Opus III were an English electronic music group who had success on the UK Singles and U.S. Dance charts. The group consisted of vocalist Kirsty Hawkshaw and producers/musicians Kevin Dodds, Ian Munro and Nigel Walton. The group members promoted a strong environmental and feminist message through their lyrics, album liner notes and photo and video imagery. Their biggest hit was "It's a Fine Day", which reached number five in the United Kingdom in February 1992. The song had previously been recorded by the singer Jane in 1983, and its lyrics had been taken from a song by poet Edward Barton.

Career
Prior to the forming of Opus III, Dodds, Munro, and Walton, signed with Capitol Records UK under the name A.S.K. The act released their first single “Kiss and Tell,” in 1988. Afterwards, the trio signed with MCA Records UK, where they released their next single, "Dream," in 1990, peaking at number 85 on the UK singles chart. The group later released a third single, “Freedom We Cry,” in 1991.

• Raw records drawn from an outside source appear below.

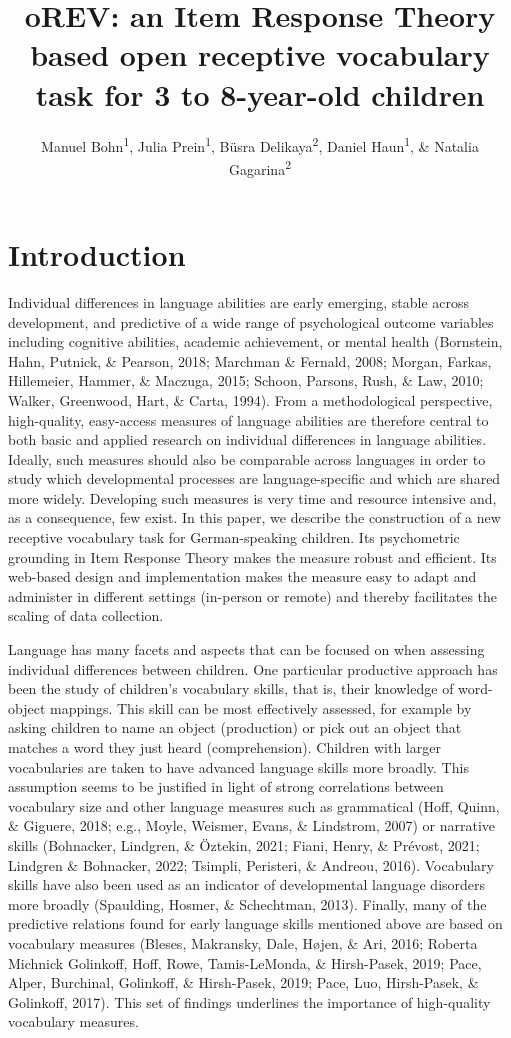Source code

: \documentclass[
  man,floatsintext]{apa6}
\title{oREV: an Item Response Theory based open receptive vocabulary task for 3 to 8-year-old children}
\author{Manuel Bohn\textsuperscript{1}, Julia Prein\textsuperscript{1}, Büsra Delikaya\textsuperscript{2}, Daniel Haun\textsuperscript{1}, \& Natalia Gagarina\textsuperscript{2}}
\date{}
\affiliation{\vspace{0.5cm}\textsuperscript{1} Department of Comparative Cultural Psychology, Max Planck Institute for Evolutionary Anthropology, Leipzig, Germany\\\textsuperscript{2} Leibniz-Zentrum Allgemeine Sprachwissenschaft, Berlin, Germany}
\begin{document}
\maketitle

\hypertarget{introduction}{%
\section{Introduction}\label{introduction}}

Individual differences in language abilities are early emerging, stable across development, and predictive of a wide range of psychological outcome variables including cognitive abilities, academic achievement, or mental health (Bornstein, Hahn, Putnick, \& Pearson, 2018; Marchman \& Fernald, 2008; Morgan, Farkas, Hillemeier, Hammer, \& Maczuga, 2015; Schoon, Parsons, Rush, \& Law, 2010; Walker, Greenwood, Hart, \& Carta, 1994). From a methodological perspective, high-quality, easy-access measures of language abilities are therefore central to both basic and applied research on individual differences in language abilities. Ideally, such measures should also be comparable across languages in order to study which developmental processes are language-specific and which are shared more widely. Developing such measures is very time and resource intensive and, as a consequence, few exist. In this paper, we describe the construction of a new receptive vocabulary task for German-speaking children. Its psychometric grounding in Item Response Theory makes the measure robust and efficient. Its web-based design and implementation makes the measure easy to adapt and administer in different settings (in-person or remote) and thereby facilitates the scaling of data collection.

Language has many facets and aspects that can be focused on when assessing individual differences between children. One particular productive approach has been the study of children's vocabulary skills, that is, their knowledge of word-object mappings. This skill can be most effectively assessed, for example by asking children to name an object (production) or pick out an object that matches a word they just heard (comprehension). Children with larger vocabularies are taken to have advanced language skills more broadly. This assumption seems to be justified in light of strong correlations between vocabulary size and other language measures such as grammatical (Hoff, Quinn, \& Giguere, 2018; e.g., Moyle, Weismer, Evans, \& Lindstrom, 2007) or narrative skills (Bohnacker, Lindgren, \& Öztekin, 2021; Fiani, Henry, \& Prévost, 2021; Lindgren \& Bohnacker, 2022; Tsimpli, Peristeri, \& Andreou, 2016). Vocabulary skills have also been used as an indicator of developmental language disorders more broadly (Spaulding, Hosmer, \& Schechtman, 2013). Finally, many of the predictive relations found for early language skills mentioned above are based on vocabulary measures (Bleses, Makransky, Dale, Højen, \& Ari, 2016; Roberta Michnick Golinkoff, Hoff, Rowe, Tamis-LeMonda, \& Hirsh-Pasek, 2019; Pace, Alper, Burchinal, Golinkoff, \& Hirsh-Pasek, 2019; Pace, Luo, Hirsh-Pasek, \& Golinkoff, 2017). This set of findings underlines the importance of high-quality vocabulary measures.
\end{document}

It was during the autumn of 1990 that they noticed a rave dancer that they would add to the act as their visual dancer and afterwards become their lead singer, Kirsty Hawkshaw. The group would eventually become Opus III in 1992. During their tenure as a group, Hawkshaw was the only member that was visible in the music videos and television performances due to the other three members still being under contract to MCA. Once they were released from the label, the other members remained in the background, with the exception of live concert shows.

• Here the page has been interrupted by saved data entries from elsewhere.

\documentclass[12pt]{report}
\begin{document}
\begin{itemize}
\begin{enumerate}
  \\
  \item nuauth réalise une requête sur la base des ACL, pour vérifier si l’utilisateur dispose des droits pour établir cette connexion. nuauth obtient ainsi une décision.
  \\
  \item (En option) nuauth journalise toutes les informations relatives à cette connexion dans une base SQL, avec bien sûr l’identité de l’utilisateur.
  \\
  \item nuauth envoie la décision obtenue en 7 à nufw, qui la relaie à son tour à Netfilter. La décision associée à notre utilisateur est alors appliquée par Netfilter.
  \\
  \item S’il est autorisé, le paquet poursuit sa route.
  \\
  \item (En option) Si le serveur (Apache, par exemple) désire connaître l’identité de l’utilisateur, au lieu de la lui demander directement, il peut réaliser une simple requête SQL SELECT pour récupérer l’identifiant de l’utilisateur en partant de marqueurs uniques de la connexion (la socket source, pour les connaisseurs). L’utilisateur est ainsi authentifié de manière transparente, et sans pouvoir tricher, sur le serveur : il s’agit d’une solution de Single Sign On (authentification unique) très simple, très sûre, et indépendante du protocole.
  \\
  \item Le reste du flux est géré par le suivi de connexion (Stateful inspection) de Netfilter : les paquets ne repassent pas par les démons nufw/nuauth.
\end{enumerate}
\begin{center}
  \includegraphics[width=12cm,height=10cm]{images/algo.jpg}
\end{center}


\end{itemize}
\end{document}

Their debut album, Mind Fruit, produced the track "It's a Fine Day", a cover of a 1983 single by Jane, which topped the U.S. Hot Dance Club Play chart in 1992 and reached number five on the UK Singles Chart.

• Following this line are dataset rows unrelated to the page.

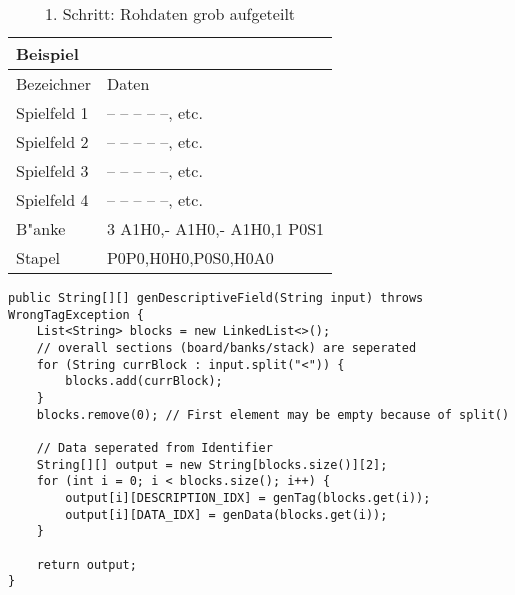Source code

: 
\begin{table}
\centering
\begin{tabular}{ll}
\toprule
Beispiel\\
\midrule
Bezeichner & Daten\\
\midrule
Spielfeld 1 & -- -- -- -- --, etc.\\
Spielfeld 2 & -- -- -- -- --, etc.\\
Spielfeld 3 & -- -- -- -- --, etc.\\
Spielfeld 4 & -- -- -- -- --, etc.\\
B"anke & 3 A1H0,- A1H0,- A1H0,1 P0S1\\
Stapel & P0P0,H0H0,P0S0,H0A0\\
\bottomrule
\end{tabular}
\caption{1. Schritt: Rohdaten grob aufgeteilt}
\label{tab:bspRochdaten}
\end{table}
 
\begin{lstlisting}[style=CodeHighlighting,float,caption=Converter - genDescriptiveField,label=lst:converter_genDescriptiveField]
public String[][] genDescriptiveField(String input) throws WrongTagException {
    List<String> blocks = new LinkedList<>();
    // overall sections (board/banks/stack) are seperated
    for (String currBlock : input.split("<")) {
        blocks.add(currBlock);
    }
    blocks.remove(0); // First element may be empty because of split()

    // Data seperated from Identifier
    String[][] output = new String[blocks.size()][2];
    for (int i = 0; i < blocks.size(); i++) {
        output[i][DESCRIPTION_IDX] = genTag(blocks.get(i));
        output[i][DATA_IDX] = genData(blocks.get(i));
    }

    return output;
}
\end{lstlisting}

The song, now considered a house music classic, is the basis of Orbital's 1992 track "Halcyon" and its album version "Halcyon + On + On" included in their second eponymous album; the "la la la" section of the "It's a Fine Day" chorus was backmasked and sampled throughout the song. Hawkshaw appeared in the video for "Halcyon" playing a housewife who was "under the influence".

The other single release from Mind Fruit was "I Talk to the Wind", a cover of the 1969 song by King Crimson. This was not a big chart success in the UK, only reaching number 52.

Opus III's second album Guru Mother surfaced in 1994 and produced another U.S. number-one dance song "When You Made the Mountain". A third dance chart entry, "Hand in Hand (Looking for Sweet Inspiration)" hit number 14.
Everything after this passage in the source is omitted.